Rabbi Yehuda Sarna, manager for religious life at the Bronfman Center, said college students from New York State are to come to the center to see the exhibition and take part in discussion groups. And, he said, perhaps to get involved in political and humanitarian efforts to help Sudanese refugees. Mr. Sarna said he was particularly moved by a drawing by 15-year-old "Musa" that showed a woman running with two children, as houses burned in the background. "The meaning of the Holocaust is really brought out by this," Mr. Sarna said, referring not just to the exhibition but to the political situation in Darfur. The artwork ended up at the center through the efforts of an N.Y.U. professor in the Tisch School of the Arts, Barbara Kirshenblatt-Gimblett, who knew that Human Rights Watch needed gallery space, Mr. Sarna said.
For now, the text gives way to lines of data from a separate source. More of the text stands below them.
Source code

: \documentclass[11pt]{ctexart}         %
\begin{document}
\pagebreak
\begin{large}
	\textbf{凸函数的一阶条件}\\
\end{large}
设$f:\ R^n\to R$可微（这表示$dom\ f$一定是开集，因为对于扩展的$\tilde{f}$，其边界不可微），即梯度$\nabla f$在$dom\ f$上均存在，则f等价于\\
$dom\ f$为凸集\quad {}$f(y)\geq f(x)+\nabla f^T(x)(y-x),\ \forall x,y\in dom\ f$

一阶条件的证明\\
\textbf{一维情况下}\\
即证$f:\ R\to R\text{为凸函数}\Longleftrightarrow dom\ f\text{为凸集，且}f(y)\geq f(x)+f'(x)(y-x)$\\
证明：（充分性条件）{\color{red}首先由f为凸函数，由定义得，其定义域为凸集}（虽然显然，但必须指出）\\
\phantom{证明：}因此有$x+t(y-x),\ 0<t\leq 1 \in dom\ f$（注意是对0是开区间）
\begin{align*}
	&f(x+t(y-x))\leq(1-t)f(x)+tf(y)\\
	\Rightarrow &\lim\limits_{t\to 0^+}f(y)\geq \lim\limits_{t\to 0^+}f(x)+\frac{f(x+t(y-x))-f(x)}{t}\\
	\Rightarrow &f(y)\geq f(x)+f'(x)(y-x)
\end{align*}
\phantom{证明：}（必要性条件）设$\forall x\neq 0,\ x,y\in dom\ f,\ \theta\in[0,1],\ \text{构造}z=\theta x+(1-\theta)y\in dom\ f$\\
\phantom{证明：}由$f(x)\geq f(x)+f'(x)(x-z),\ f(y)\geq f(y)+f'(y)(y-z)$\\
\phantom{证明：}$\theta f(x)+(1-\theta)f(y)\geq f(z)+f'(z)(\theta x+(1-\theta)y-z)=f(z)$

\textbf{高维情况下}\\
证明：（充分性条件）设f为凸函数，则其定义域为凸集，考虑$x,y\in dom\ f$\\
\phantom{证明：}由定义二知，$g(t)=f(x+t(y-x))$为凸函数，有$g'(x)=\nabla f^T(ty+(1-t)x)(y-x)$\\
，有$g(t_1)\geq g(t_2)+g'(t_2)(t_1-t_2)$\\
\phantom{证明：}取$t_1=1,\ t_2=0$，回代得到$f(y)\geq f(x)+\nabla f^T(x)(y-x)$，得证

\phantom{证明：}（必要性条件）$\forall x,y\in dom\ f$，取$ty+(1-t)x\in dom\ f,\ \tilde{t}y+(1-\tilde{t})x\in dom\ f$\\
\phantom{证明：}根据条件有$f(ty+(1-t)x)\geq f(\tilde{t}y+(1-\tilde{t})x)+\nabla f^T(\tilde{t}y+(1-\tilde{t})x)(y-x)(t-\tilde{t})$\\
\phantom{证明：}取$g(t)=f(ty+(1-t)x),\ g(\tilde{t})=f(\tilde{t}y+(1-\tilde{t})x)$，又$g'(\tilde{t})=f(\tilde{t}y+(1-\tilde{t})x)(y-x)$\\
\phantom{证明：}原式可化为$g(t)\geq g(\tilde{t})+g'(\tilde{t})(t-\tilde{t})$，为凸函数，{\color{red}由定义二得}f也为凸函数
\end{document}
The exhibition evolved almost accidentally. Human Rights Watch workers gave crayons and paper to children in seven refugee camps along Darfur's border with Chad to keep them occupied as they interviewed their parents about the ethnic violence and starvation that has engulfed hundreds of villages in Darfur, said a Human Rights Watch researcher, Dr. Annie Sparrow. "When I first started collecting them they were so shocking," Dr. Sparrow said of the drawings. "It's not just that the children are scarred and traumatized by awful atrocities but the way they're devising this unique visual vocabulary that corroborates all the testimony we've taken from adults. These are not generic guns that a 10-year-old boy would draw but guns they've actually seen," said Dr. Sparrow, who is a pediatrician. "I sat down with a weapons expert who identified what the weapons were." Dr. Sparrow also contends that the details in the drawings provide more evidence of the involvement of the Sudan government. "The government of Sudan has repeatedly denied being involved in the crisis, but the janjaweed only have guns and horse and camels," she said. "It's the government of Sudan that has the weapons of war."